Zinc finger inhibitors, or zinc ejectors, are substances or compounds that interact adversely with zinc fingers and cause them to release their zinc from its binding site, disrupting the conformation of the polypeptide chain and rendering the zinc fingers ineffective, thereby preventing them from performing their associated cellular functions. This is typically accomplished through chelation of the zinc binding site. As zinc fingers are known to be involved in m-RNA regulation, reverse transcription, protection of synthesized viral DNA, transcription inhibition, and initial integration processes, prevention of zinc finger function can have drastic effects on the function of the cell or virus.

Zinc finger inhibitors are typically used to combat HIV. HIV treatments usually rely on targeting reverse transcriptases and proteases. However, these methods are proving to be ineffective due to the development of resistant strains of the virus or due to the stoppage of the treatment. This method of using zinc finger inhibitors to target and destabilize zinc fingers represents a new method of fighting HIV. Other viruses such as SARS, polio, Ebola, measles, human coxsackie, Dengue, rabies, human hepatitis, human parainfluenza and human respiratory syncytical have similar zinc finger motifs and could potentially benefit from zinc finger inhibitor technology.

Zinc ejectors were patented in 2008 and some have entered Phase I/II trials as a HIV drug.
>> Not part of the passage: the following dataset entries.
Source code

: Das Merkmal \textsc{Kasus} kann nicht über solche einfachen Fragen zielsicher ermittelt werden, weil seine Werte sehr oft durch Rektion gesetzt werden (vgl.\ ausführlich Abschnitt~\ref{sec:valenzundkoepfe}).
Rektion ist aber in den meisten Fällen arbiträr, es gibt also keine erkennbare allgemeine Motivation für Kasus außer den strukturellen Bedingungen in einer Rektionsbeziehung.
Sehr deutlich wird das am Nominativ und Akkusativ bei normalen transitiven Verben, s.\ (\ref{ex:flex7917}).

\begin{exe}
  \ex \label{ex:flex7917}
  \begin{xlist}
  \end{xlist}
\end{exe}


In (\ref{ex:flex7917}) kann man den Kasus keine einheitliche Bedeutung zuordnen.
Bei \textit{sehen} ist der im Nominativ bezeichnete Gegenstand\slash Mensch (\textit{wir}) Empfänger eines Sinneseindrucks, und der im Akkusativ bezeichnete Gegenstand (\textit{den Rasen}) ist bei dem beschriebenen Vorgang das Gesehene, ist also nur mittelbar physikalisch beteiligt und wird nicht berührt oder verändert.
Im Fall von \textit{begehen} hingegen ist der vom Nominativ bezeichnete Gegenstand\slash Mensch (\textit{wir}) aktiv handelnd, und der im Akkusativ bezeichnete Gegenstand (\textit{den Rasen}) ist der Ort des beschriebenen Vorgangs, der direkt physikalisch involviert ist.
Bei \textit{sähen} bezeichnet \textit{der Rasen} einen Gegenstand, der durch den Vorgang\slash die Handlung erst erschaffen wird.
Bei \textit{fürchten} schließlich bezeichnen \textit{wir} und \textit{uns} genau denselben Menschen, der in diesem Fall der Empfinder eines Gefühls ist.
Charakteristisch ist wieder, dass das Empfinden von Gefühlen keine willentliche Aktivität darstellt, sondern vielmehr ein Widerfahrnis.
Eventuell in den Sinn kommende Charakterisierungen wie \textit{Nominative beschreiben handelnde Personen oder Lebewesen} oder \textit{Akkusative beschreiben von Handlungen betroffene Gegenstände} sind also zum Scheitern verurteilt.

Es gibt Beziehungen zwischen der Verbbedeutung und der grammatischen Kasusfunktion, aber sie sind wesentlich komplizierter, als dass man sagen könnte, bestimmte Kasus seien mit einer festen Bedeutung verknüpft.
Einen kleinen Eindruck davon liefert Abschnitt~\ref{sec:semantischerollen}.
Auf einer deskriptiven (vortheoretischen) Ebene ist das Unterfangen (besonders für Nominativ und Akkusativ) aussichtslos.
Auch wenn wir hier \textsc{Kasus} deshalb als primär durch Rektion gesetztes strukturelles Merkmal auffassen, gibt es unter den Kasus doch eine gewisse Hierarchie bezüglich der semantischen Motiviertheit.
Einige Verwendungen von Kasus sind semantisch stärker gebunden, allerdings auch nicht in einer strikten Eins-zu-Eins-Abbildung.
==Zinc Finger Inhibitor Target: Nucleocapsid Protein==
The HIV-1 nucleocapsid protein 7 (NCp7) is the protein targeted by zinc ejectors. NCp7 is initially formed as part of the gag polypeptide and follows a gag-knuckle zinc finger conformation. In its lifetime, NCp7 facilitates the unwinding of tRNA, acts as a primer for reverse transcription, chaperones nucleic acids within the capsid of HIV-1, helps integrate the viral RNA into budding virions, and is intimately involved in the replication of HIV-1 in both the early phase and late phase. These processes play critical roles in the replication of HIV-1 thus making NCp7 a prime target for drugs seeking to contravene the replication process.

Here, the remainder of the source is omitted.